Using Logstash aggregate filter with only start and continuation events

Hey there,

I am attempting to merge the "message" field for syslog logs using the aggregate pipeline, and have been beating my head against a wall trying to get this scenario to work. I'm on the verge of giving up and implementing this using redis and ruby filters. Maybe someone can suggest where I'm going off the rails.

I'm ingesting logs using rsyslogd and its omkafka module, sending log events to Kafka using message keys based on the source machine's hostname.

The Kafka topic has exactly the same number of partitions as I've allocated worker threads. I have thoroughly tested whether each Kafka input filter on my logstash machines is assigned to one and only one partition (and they are).

Not every log I'm processing comes from a process that can generate multiple lines of output. The ones that do are tracked in a Redis set (via a Ruby filter). I've added logic to my filters to make sure that the aggregate filters can't even run unless they're being applied to a program that does in fact generate multiple log lines.

In my case, it's easy to tell the difference between "start" events and what I am calling "continuation" events for a given process. The "message" field in start events doesn't begin with "-->" and the continuation events do.

Here's my problem.

  1. There is no "end log" event.
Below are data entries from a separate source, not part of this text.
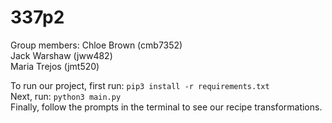 # 337p2

Group members: 
Chloe Brown (cmb7352)\
Jack Warshaw (jww482)\
Maria Trejos (jmt520)

To run our project, first run: `pip3 install -r requirements.txt`\
Next, run: `python3 main.py`\
Finally, follow the prompts in the terminal to see our recipe transformations.
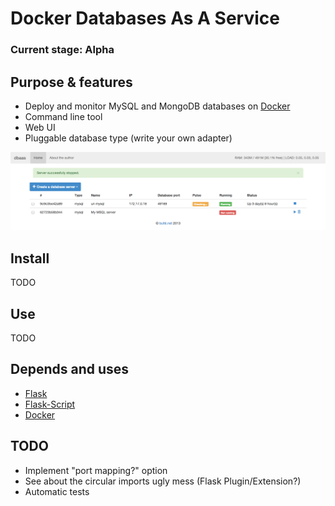 # Docker Databases As A Service

### Current stage: Alpha

## Purpose & features

* Deploy and monitor MySQL and MongoDB databases on [Docker](http://www.docker.io)
* Command line tool
* Web UI
* Pluggable database type (write your own adapter)

![Screenshot](./static/img/screenshot.png "List of servers")

## Install

TODO

## Use

TODO

## Depends and uses

* [Flask](http://flask.pocoo.org)
* [Flask-Script](http://flask-script.readthedocs.org/en/latest/)
* [Docker](http://www.docker.io)

## TODO

* Implement "port mapping?" option
* See about the circular imports ugly mess (Flask Plugin/Extension?)
* Automatic tests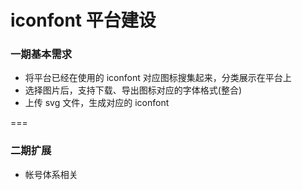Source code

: # iconfont 平台建设

### 一期基本需求
+ 将平台已经在使用的 iconfont 对应图标搜集起来，分类展示在平台上
+ 选择图片后，支持下载、导出图标对应的字体格式(整合)
+ 上传 svg 文件，生成对应的 iconfont

=== 
### 二期扩展
+ 帐号体系相关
The same process from the same host logging to the same Kafka partition just sends a new "start event".
  2. I can't find a way to explicitly and asynchronously flush the aggregate filter's log to Elasticsearch when a new start event is detected. It seems that the log is just being overwritten by the next event without ever completing the pipeline and being sent on to the Elasticsearch output filter.
  3. I'm not concerned about timeouts since all of these log messages are sent within milliseconds for any given multiline log. I am, however, concerned about the existing aggregate log being lost when a new start event is detected, which seems to be what's happening.

Frankly I find the examples in the documentation not especially helpful for this kind of log. It may be that I'm trying to do something this filter just can't do, in which case I will build an asynchronous method of trapping and aggregating these events in Redis and running another process periodically to flush the completed ones. But if someone in the know could tell me whether what I'm attempting with the aggregate filter is even achievable, I would very much appreciate it.

OK, I spent some time looking at this. At one point my "solution" had three aggregate filters, two ruby filters, a global variable (not local, not instance, not class, but global), as well as calls to event.clone and new_event_block.call to create new events. :rofl:

I don't think logstash can do what you want.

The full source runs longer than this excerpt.